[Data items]
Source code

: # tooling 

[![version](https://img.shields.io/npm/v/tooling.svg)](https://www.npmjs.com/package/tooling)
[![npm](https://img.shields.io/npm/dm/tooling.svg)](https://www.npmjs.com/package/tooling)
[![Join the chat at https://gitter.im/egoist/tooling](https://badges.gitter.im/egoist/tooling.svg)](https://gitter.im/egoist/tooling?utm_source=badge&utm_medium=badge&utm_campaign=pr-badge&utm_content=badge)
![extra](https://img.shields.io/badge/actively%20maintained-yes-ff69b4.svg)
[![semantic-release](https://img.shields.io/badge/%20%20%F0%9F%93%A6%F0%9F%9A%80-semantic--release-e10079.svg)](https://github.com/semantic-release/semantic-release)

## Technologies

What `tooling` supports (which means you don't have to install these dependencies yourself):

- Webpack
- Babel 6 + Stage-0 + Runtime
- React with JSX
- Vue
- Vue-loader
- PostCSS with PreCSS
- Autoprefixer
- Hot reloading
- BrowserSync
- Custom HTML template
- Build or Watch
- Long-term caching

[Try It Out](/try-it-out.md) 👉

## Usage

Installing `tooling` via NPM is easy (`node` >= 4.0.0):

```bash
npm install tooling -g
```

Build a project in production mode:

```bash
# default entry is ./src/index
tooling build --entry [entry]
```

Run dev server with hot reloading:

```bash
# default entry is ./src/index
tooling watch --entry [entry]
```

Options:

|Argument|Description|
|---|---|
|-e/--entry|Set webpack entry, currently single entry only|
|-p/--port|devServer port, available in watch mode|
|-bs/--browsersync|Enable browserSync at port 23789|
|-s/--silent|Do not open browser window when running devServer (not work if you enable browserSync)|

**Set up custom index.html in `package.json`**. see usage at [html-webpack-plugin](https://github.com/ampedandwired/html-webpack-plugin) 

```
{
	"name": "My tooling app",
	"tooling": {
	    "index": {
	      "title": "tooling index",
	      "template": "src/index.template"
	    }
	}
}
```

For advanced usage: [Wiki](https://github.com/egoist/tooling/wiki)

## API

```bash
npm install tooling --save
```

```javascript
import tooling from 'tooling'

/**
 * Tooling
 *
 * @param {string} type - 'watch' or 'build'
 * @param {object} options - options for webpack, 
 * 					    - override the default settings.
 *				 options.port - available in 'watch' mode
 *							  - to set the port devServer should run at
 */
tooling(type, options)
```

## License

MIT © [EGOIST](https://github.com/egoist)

(What the task asks): List every line from the entries above in which "mode" appears.

(Written solution):
Build a project in production mode:
|-p/--port|devServer port, available in watch mode|
 *				 options.port - available in 'watch' mode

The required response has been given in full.